Concernant le compte courant, les conditions particulières portant la signature des époux S. mentionnent expressément: "Nous reconnaissons avoir pris
connaissance et accepter l'ensemble des dispositions et déclarations contenues dans les Conditions Générales de la Convention de Compte de B. (édition de janvier 2006) dans lesquelles figurent les dispositions relatives au Compte d'Instruments Financiers, que nous avons paraphées et signées n. Les conditions générales, édition janvier 2006, versées au dossier par la S.A. B., mentionnent les conditions tarifaires.
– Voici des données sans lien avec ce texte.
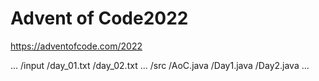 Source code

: # Advent of Code2022

https://adventofcode.com/2022

...
  /input
      /day_01.txt
      /day_02.txt
      ...
   /src
      /AoC.java
      /Day1.java
      /Day2.java
      ...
Les époux S. ayant expressément reconnu avoir paraphé et signé les dispositions relatives au Compte d'Instruments Financiers, c'est avec justesse que le premier juge a considéré, même en l'absence de la production de la pièce paraphée et signée, qu'ils ne pouvaient valablement prétendre que des frais injustifiés avaient été prélevés sur leur compte. Il y a donc lieu de confirmer le jugement déféré sur ce point.


Concernant le prêt en date du 22 février 2007, la SA B. produit aux débats une fiche de renseignements sur les emprunteurs en date du 30 juin 2007.


Il ressort du dossier que la S.A. B. n'a fait établir une fiche de renseignements par les époux S. que postérieurement à la souscription du prêt.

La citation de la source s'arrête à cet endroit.